- [What the exercise asks] Filter the records, keeping every line that has the string "variables".
Content starts
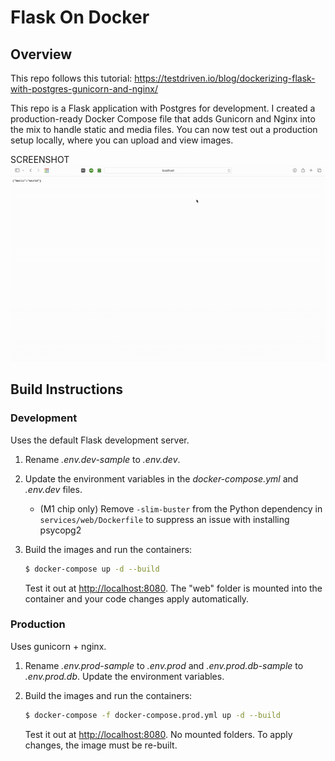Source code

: # Flask On Docker

## Overview 

This repo follows this tutorial: https://testdriven.io/blog/dockerizing-flask-with-postgres-gunicorn-and-nginx/

This repo is a Flask application with Postgres for development. I created a production-ready Docker Compose file that adds Gunicorn and Nginx into the mix to handle static and media files. You can now test out a production setup locally, where you can upload and view images.

SCREENSHOT 
![gif](flask.gif)

## Build Instructions

### Development
Uses the default Flask development server.

1. Rename *.env.dev-sample* to *.env.dev*.
1. Update the environment variables in the *docker-compose.yml* and *.env.dev* files.
    - (M1 chip only) Remove `-slim-buster` from the Python dependency in `services/web/Dockerfile` to suppress an issue with installing psycopg2
1. Build the images and run the containers:

    ```sh
    $ docker-compose up -d --build
    ```

    Test it out at [http://localhost:8080](http://localhost:8080). The "web" folder is mounted into the container and your code changes apply automatically.

### Production

Uses gunicorn + nginx.

1. Rename *.env.prod-sample* to *.env.prod* and *.env.prod.db-sample* to *.env.prod.db*. Update the environment variables.
1. Build the images and run the containers:

    ```sh
    $ docker-compose -f docker-compose.prod.yml up -d --build
    ```

    Test it out at [http://localhost:8080](http://localhost:8080). No mounted folders. To apply changes, the image must be re-built.
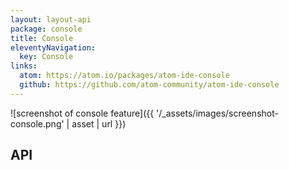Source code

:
 ```yaml
---
layout: layout-api
package: console
title: Console
eleventyNavigation:
  key: Console
links:
  atom: https://atom.io/packages/atom-ide-console
  github: https://github.com/atom-community/atom-ide-console
---
```


![screenshot of console feature]({{ '/_assets/images/screenshot-console.png' | asset | url }})

## API
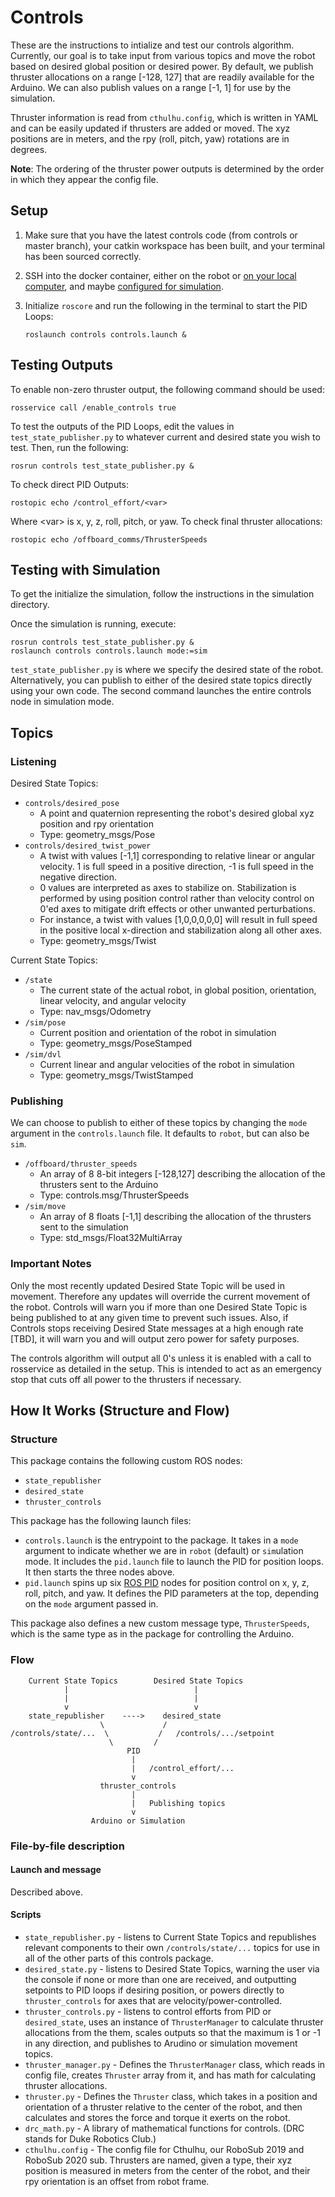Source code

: # Controls


These are the instructions to intialize and test our controls algorithm. Currently, our goal is to take input from various topics and move the robot based on desired global position or desired power. By default, we publish thruster allocations on a range [-128, 127] that are readily available for the Arduino. We can also publish values on a range [-1, 1] for use by the simulation.

Thruster information is read from `cthulhu.config`, which is written in YAML and can be easily updated if thrusters are added or moved. The xyz positions are in meters, and the rpy (roll, pitch, yaw) rotations are in degrees.

**Note**: The ordering of the thruster power outputs is determined by the order in which they appear the config file.


## Setup

1. Make sure that you have the latest controls code (from controls or master branch), your catkin workspace has been built, and your terminal has been sourced correctly.
2. SSH into the docker container, either on the robot or [on your local computer](https://github.com/DukeRobotics/documentation/blob/master/docker/README.md), and maybe [configured for simulation](https://github.com/DukeRobotics/robosub-ros/blob/master/simulation/README.md).
3. Initialize `roscore` and run the following in the terminal to start the PID Loops:

    ```
    roslaunch controls controls.launch &
    ```

## Testing Outputs

To enable non-zero thruster output, the following command should be used:

    rosservice call /enable_controls true

To test the outputs of the PID Loops, edit the values in `test_state_publisher.py` to whatever current and desired state you wish to test. Then, run the following:

```
rosrun controls test_state_publisher.py &
```

To check direct PID Outputs:

```
rostopic echo /control_effort/<var>
```

Where &lt;var&gt; is x, y, z, roll, pitch, or yaw. To check final thruster allocations:

```
rostopic echo /offboard_comms/ThrusterSpeeds
```


## Testing with Simulation

To get the initialize the simulation, follow the instructions in the simulation directory.

Once the simulation is running, execute:

```
rosrun controls test_state_publisher.py &
roslaunch controls controls.launch mode:=sim
```

`test_state_publisher.py` is where we specify the desired state of the robot. Alternatively, you can publish to either of the desired state topics directly using your own code. The second command launches the entire controls node in simulation mode.


## Topics

### Listening

Desired State Topics:

  - ```controls/desired_pose```
    + A point and quaternion representing the robot's desired global xyz position and rpy orientation
    + Type: geometry_msgs/Pose
  - ```controls/desired_twist_power```
    + A twist with values [-1,1] corresponding to relative linear or angular velocity. 1 is full speed in a positive direction, -1 is full speed in the negative direction.
    + 0 values are interpreted as axes to stabilize on. Stabilization is performed by using position control rather than velocity control on 0'ed axes to mitigate drift effects or other unwanted perturbations.
    + For instance, a twist with values [1,0,0,0,0,0] will result in full speed in the positive local x-direction and stabilization along all other axes.
    + Type: geometry_msgs/Twist

Current State Topics:

  - ```/state``` 
    + The current state of the actual robot, in global position, orientation, linear velocity, and angular velocity
    + Type: nav_msgs/Odometry
  - ```/sim/pose```
    + Current position and orientation of the robot in simulation
    + Type: geometry_msgs/PoseStamped
  - ```/sim/dvl```
    + Current linear and angular velocities of the robot in simulation
    + Type: geometry_msgs/TwistStamped 

### Publishing

We can choose to publish to either of these topics by changing the `mode` argument in the `controls.launch` file. It defaults to `robot`, but can also be `sim`.

  - ```/offboard/thruster_speeds```
    + An array of 8 8-bit integers [-128,127] describing the allocation of the thrusters sent to the Arduino
    + Type: controls.msg/ThrusterSpeeds
  - ```/sim/move```
    + An array of 8 floats [-1,1] describing the allocation of the thrusters sent to the simulation
    + Type: std_msgs/Float32MultiArray

### Important Notes

Only the most recently updated Desired State Topic will be used in movement. Therefore any updates will override the current movement of the robot. Controls will warn you if more than one Desired State Topic is being published to at any given time to prevent such issues. Also, if Controls stops receiving Desired State messages at a high enough rate [TBD], it will warn you and will output zero power for safety purposes.

The controls algorithm will output all 0's unless it is enabled with a call to rosservice as detailed in the setup. This is intended to act as an emergency stop that cuts off all power to the thrusters if necessary.


## How It Works (Structure and Flow)

### Structure

This package contains the following custom ROS nodes:

* `state_republisher`
* `desired_state`
* `thruster_controls`

This package has the following launch files:

* `controls.launch` is the entrypoint to the package. It takes in a `mode` argument to indicate whether we are in `robot` (default) or `sim`ulation mode. It includes the `pid.launch` file to launch the PID for position loops. It then starts the three nodes above.
* `pid.launch` spins up six [ROS PID](http://wiki.ros.org/pid) nodes for position control on x, y, z, roll, pitch, and yaw. It defines the PID parameters at the top, depending on the `mode` argument passed in.

This package also defines a new custom message type, `ThrusterSpeeds`, which is the same type as in the package for controlling the Arduino.

### Flow

```
    Current State Topics        Desired State Topics
            |                            |
            |                            |
            v                            v
    state_republisher    ---->    desired_state
                    \             /
/controls/state/...  \           /   /controls/.../setpoint
                      \         /
                          PID
                           |
                           |   /control_effort/...
                           v
                    thruster_controls
                           |
                           |   Publishing topics
                           v
                  Arduino or Simulation
```

### File-by-file description

#### Launch and message

Described above.

#### Scripts

* `state_republisher.py` - listens to Current State Topics and republishes relevant components to their own `/controls/state/...` topics for use in all of the other parts of this controls package.
* `desired_state.py` - listens to Desired State Topics, warning the user via the console if none or more than one are received, and outputting setpoints to PID loops if desiring position, or powers directly to `thruster_controls` for axes that are velocity/power-controlled.
* `thruster_controls.py` - listens to control efforts from PID or `desired_state`, uses an instance of `ThrusterManager` to calculate thruster allocations from the them, scales outputs so that the maximum is 1 or -1 in any direction, and publishes to Arudino or simulation movement topics.
* `thruster_manager.py` - Defines the `ThrusterManager` class, which reads in config file, creates `Thruster` array from it, and has math for calculating thruster allocations.
* `thruster.py` - Defines the `Thruster` class, which takes in a position and orientation of a thruster relative to the center of the robot, and then calculates and stores the force and torque it exerts on the robot.
* `drc_math.py` - A library of mathematical functions for controls. (DRC stands for Duke Robotics Club.)
* `cthulhu.config` - The config file for Cthulhu, our RoboSub 2019 and RoboSub 2020 sub. Thrusters are named, given a type, their xyz position is measured in meters from the center of the robot, and their rpy orientation is an offset from robot frame.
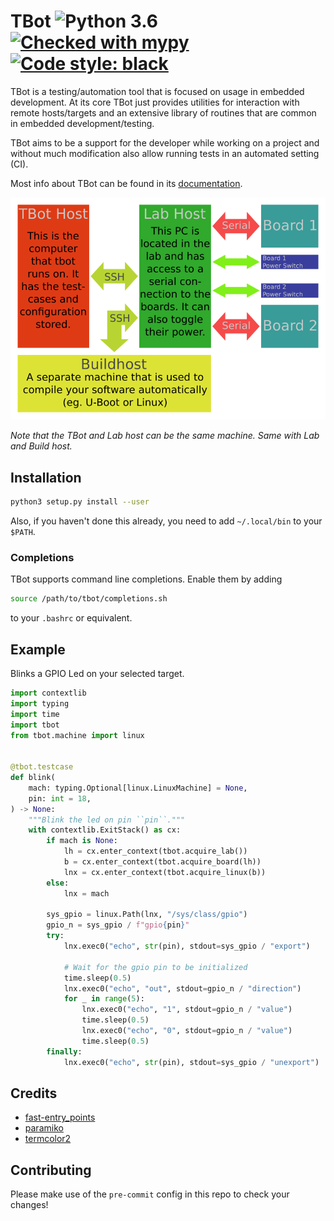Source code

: # TBot ![Python 3.6](https://img.shields.io/badge/python-3.6-blue.svg) [![Checked with mypy](http://www.mypy-lang.org/static/mypy_badge.svg)](http://mypy-lang.org/) [![Code style: black](https://img.shields.io/badge/code%20style-black-000000.svg)](https://github.com/ambv/black)

TBot is a testing/automation tool that is focused on usage in embedded development.
At its core TBot just provides utilities for interaction with remote hosts/targets
and an extensive library of routines that are common in embedded development/testing.

TBot aims to be a support for the developer while working on a project and without
much modification also allow running tests in an automated setting (CI).

Most info about TBot can be found in its [documentation](https://rahix.de/tbot).

![TBot Architecture](doc/_static/tbot.png)

*Note that the TBot and Lab host can be the same machine.  Same with Lab and Build host.*


## Installation
```bash
python3 setup.py install --user
```

Also, if you haven't done this already, you need to add ``~/.local/bin`` to your ``$PATH``.

### Completions
TBot supports command line completions. Enable them by adding

```bash
source /path/to/tbot/completions.sh
```

to your ``.bashrc`` or equivalent.


## Example
Blinks a GPIO Led on your selected target.

```python
import contextlib
import typing
import time
import tbot
from tbot.machine import linux


@tbot.testcase
def blink(
    mach: typing.Optional[linux.LinuxMachine] = None,
    pin: int = 18,
) -> None:
    """Blink the led on pin ``pin``."""
    with contextlib.ExitStack() as cx:
        if mach is None:
            lh = cx.enter_context(tbot.acquire_lab())
            b = cx.enter_context(tbot.acquire_board(lh))
            lnx = cx.enter_context(tbot.acquire_linux(b))
        else:
            lnx = mach

        sys_gpio = linux.Path(lnx, "/sys/class/gpio")
        gpio_n = sys_gpio / f"gpio{pin}"
        try:
            lnx.exec0("echo", str(pin), stdout=sys_gpio / "export")

            # Wait for the gpio pin to be initialized
            time.sleep(0.5)
            lnx.exec0("echo", "out", stdout=gpio_n / "direction")
            for _ in range(5):
                lnx.exec0("echo", "1", stdout=gpio_n / "value")
                time.sleep(0.5)
                lnx.exec0("echo", "0", stdout=gpio_n / "value")
                time.sleep(0.5)
        finally:
            lnx.exec0("echo", str(pin), stdout=sys_gpio / "unexport")
```

## Credits
* [fast-entry_points](https://github.com/ninjaaron/fast-entry_points)
* [paramiko](https://www.paramiko.org/)
* [termcolor2](https://pypi.org/project/termcolor2/)


## Contributing
Please make use of the `pre-commit` config in this repo to check your changes!
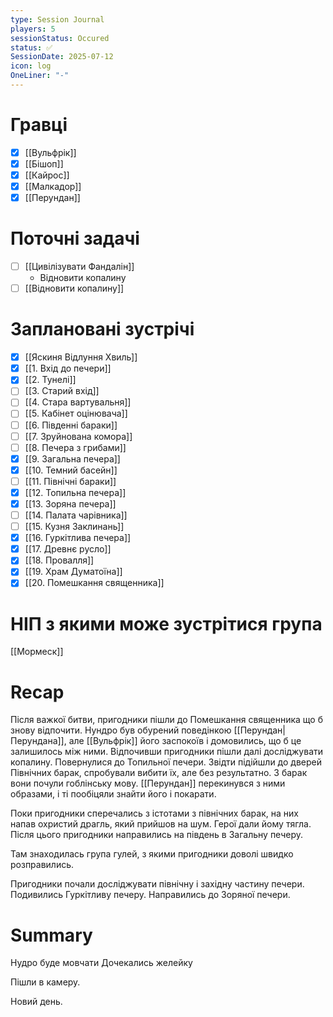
 ```yaml
---
type: Session Journal
players: 5
sessionStatus: Occured
status: ✅
SessionDate: 2025-07-12
icon: log
OneLiner: "-"
---
```

# Гравці
- [x] [[Вульфрік]]
- [x] [[Бішоп]]
- [x] [[Кайрос]]
- [x] [[Малкадор]]
- [x] [[Перундан]]

# Поточні задачі
* [ ] [[Цивілізувати Фандалін]]
	* Відновити копалину
* [ ] [[Відновити копалину]]

# Заплановані зустрічі
- [x] [[Яскиня Відлуння Хвиль]]
- [x] [[1. Вхід до печери]]
- [x] [[2. Тунелі]]
- [ ] [[3. Старий вхід]]
- [ ] [[4. Стара вартувальня]]
- [ ] [[5. Кабінет оцінювача]]
- [ ] [[6. Південні бараки]]
- [ ] [[7. Зруйнована комора]]
- [ ] [[8. Печера з грибами]]
- [x] [[9. Загальна печера]]
- [x] [[10. Темний басейн]]
- [ ] [[11. Північні бараки]]
- [x] [[12. Топильна печера]]
- [x] [[13. Зоряна печера]]
- [ ] [[14. Палата чарівника]]
- [ ] [[15. Кузня Заклинань]]
- [x] [[16. Гуркітлива печера]]
- [x] [[17. Древнє русло]]
- [x] [[18. Провалля]]
- [x] [[19. Храм Думатоїна]]
- [x] [[20. Помешкання священника]]

# НІП з якими може зустрітися група
[[Мормеск]]

# Recap

Після важкої битви, пригодники пішли до Помешкання священника що б знову відпочити. Нундро був обурений поведінкою [[Перундан|Перундана]], але [[Вульфрік]] його заспокоїв і домовились, що б це залишилось між ними. Відпочивши пригодники пішли далі досліджувати копалину. Повернулися до Топильної печери. Звідти підійшли до дверей Північних барак, спробували вибити їх, але без результатно. З барак вони почули гоблінську мову. [[Перундан]] перекинувся з ними образами, і ті пообіцяли знайти його і покарати. 

Поки пригодники сперечались з істотами з північних барак, на них напав охристий драгль, який прийшов на шум. Герої дали йому тягла. Після цього пригодники направились на південь в Загальну печеру.

Там знаходилась група гулей, з якими пригодники доволі швидко розправились.

Пригодники почали досліджувати північну і західну частину печери. Подивились Гуркітливу печеру. Направились до Зоряної печери. 
# Summary

Нудро буде мовчати
Дочекались желейку

Пішли в камеру.

Новий день.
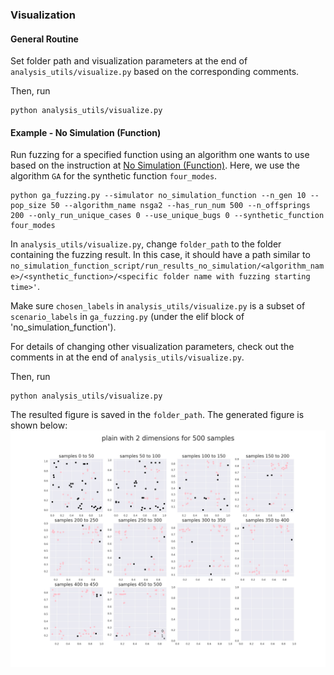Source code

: ### Visualization
#### General Routine
Set folder path and visualization parameters at the end of `analysis_utils/visualize.py` based on the corresponding comments.

Then, run
```
python analysis_utils/visualize.py
```

#### Example - No Simulation (Function)
Run fuzzing for a specified function using an algorithm one wants to use based on the instruction at [No Simulation (Function)](https://github.com/AIasd/ADFuzz/blob/main/doc/stack4_no_simulation_function.md). Here, we use the algorithm `GA` for the synthetic function `four_modes`.
```
python ga_fuzzing.py --simulator no_simulation_function --n_gen 10 --pop_size 50 --algorithm_name nsga2 --has_run_num 500 --n_offsprings 200 --only_run_unique_cases 0 --use_unique_bugs 0 --synthetic_function four_modes
```

In `analysis_utils/visualize.py`, change `folder_path` to the folder containing the fuzzing result. In this case, it should have a path similar to `no_simulation_function_script/run_results_no_simulation/<algorithm_name>/<synthetic_function>/<specific folder name with fuzzing starting time>'`.

Make sure `chosen_labels` in `analysis_utils/visualize.py` is a subset of `scenario_labels` in `ga_fuzzing.py` (under the elif block of 'no_simulation_function').

For details of changing other visualization parameters, check out the comments in at the end of `analysis_utils/visualize.py`.

Then, run
```
python analysis_utils/visualize.py
```

The resulted figure is saved in the `folder_path`. The generated figure is shown below:
![plain_2_500_ga](figures/plain_2_500_ga.jpg)
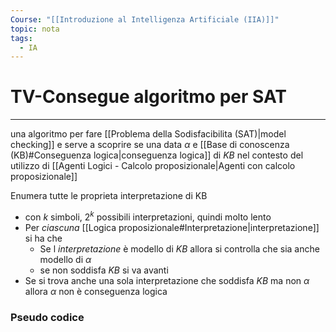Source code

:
 ```yaml
---
Course: "[[Introduzione al Intelligenza Artificiale (IIA)]]"
topic: nota
tags:
  - IA
---
```



# TV-Consegue algoritmo per SAT
---
una algoritmo per fare [[Problema della Sodisfacibilita (SAT)|model checking]] e serve a scoprire se una data $\alpha$ e [[Base di conoscenza (KB)#Conseguenza logica|conseguenza logica]] di $KB$ nel contesto del utilizzo di [[Agenti Logici - Calcolo proposizionale|Agenti con calcolo proposizionale]]

Enumera tutte le proprieta interpretazione di KB
- con $k$ simboli, $2^k$ possibili interpretazioni, quindi molto lento
- Per _ciascuna_ [[Logica proposizionale#Interpretazione|interpretazione]] si ha che
	- Se l _interpretazione_ è modello di $KB$ allora si controlla che sia anche modello di $\alpha$
	- se non soddisfa $KB$ si va avanti
- Se si trova anche una sola interpretazione che soddisfa $KB$ ma non $\alpha$ allora $\alpha$ non è conseguenza logica


### Pseudo codice
```python

```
Content ends
- [Answer below]
1. Update the environment variables in the *docker-compose.yml* and *.env.dev* files.
1. Rename *.env.prod-sample* to *.env.prod* and *.env.prod.db-sample* to *.env.prod.db*. Update the environment variables.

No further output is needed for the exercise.